(Stored items from a collection)
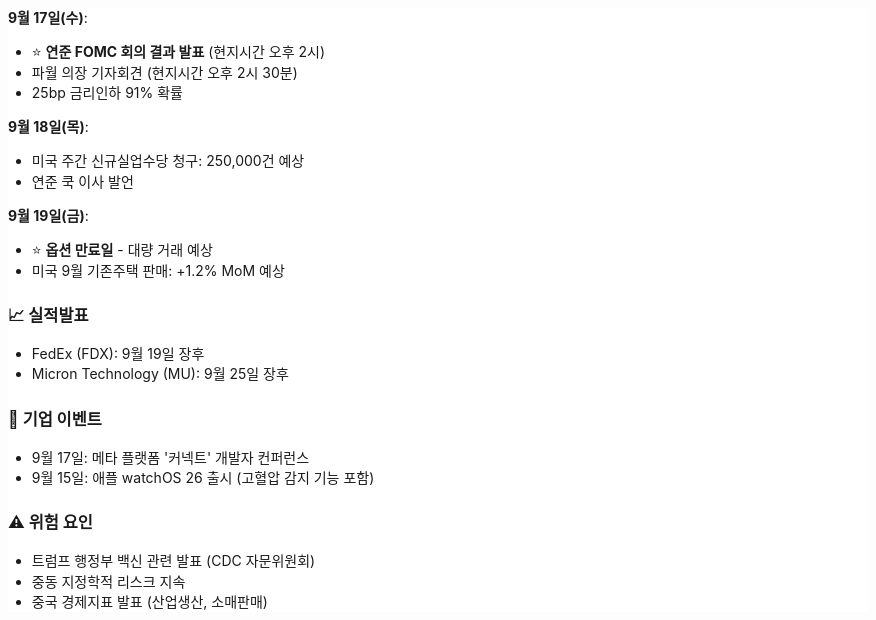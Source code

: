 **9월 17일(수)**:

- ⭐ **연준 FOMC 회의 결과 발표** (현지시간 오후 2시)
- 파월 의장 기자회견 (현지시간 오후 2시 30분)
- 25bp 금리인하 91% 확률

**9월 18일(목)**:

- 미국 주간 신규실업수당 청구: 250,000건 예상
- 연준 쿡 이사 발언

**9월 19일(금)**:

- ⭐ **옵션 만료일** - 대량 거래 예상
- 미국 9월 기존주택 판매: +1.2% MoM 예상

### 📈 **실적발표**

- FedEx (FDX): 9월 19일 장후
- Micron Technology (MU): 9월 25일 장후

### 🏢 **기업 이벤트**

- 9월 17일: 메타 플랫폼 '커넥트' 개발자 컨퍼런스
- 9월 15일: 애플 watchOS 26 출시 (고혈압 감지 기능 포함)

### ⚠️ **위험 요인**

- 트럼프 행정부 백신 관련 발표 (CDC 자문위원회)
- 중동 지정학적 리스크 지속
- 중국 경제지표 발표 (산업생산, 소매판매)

--

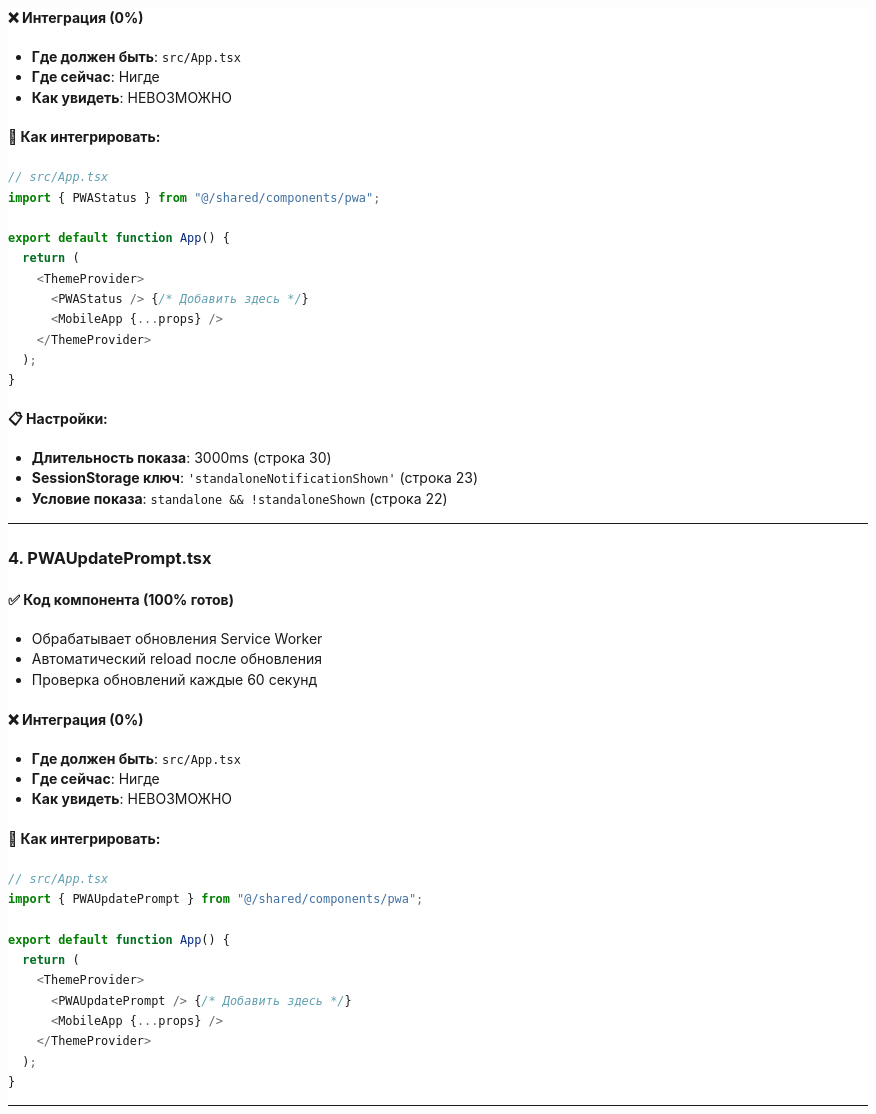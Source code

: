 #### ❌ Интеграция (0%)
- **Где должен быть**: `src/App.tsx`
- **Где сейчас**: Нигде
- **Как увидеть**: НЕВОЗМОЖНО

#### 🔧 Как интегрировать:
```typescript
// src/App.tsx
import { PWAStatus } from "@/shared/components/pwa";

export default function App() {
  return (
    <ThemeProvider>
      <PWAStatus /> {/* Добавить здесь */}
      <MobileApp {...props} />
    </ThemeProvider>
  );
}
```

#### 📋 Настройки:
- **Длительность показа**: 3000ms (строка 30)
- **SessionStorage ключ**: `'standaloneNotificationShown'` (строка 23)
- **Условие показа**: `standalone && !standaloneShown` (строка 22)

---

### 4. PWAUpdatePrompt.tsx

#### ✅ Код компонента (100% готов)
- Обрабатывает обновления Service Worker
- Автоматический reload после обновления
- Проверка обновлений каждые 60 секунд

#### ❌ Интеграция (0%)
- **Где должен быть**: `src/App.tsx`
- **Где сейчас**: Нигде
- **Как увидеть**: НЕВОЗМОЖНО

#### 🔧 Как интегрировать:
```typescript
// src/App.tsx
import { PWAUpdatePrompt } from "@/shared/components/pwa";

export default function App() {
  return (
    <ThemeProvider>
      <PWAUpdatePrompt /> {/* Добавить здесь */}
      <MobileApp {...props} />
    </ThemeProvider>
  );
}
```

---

==

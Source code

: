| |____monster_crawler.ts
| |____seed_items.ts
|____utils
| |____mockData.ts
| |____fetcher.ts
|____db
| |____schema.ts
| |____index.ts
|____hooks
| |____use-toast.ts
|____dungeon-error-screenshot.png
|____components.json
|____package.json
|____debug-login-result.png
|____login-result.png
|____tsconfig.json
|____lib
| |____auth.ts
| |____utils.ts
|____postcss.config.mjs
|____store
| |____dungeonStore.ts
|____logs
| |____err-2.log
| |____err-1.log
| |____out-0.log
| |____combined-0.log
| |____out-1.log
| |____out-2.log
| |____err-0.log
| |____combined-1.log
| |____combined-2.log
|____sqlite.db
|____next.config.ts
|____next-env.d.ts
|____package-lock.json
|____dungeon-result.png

Instructions to follow: Show the lines from the data above that contain the string "현지시간".

Result for this task:
- ⭐ **연준 FOMC 회의 결과 발표** (현지시간 오후 2시)
- 파월 의장 기자회견 (현지시간 오후 2시 30분)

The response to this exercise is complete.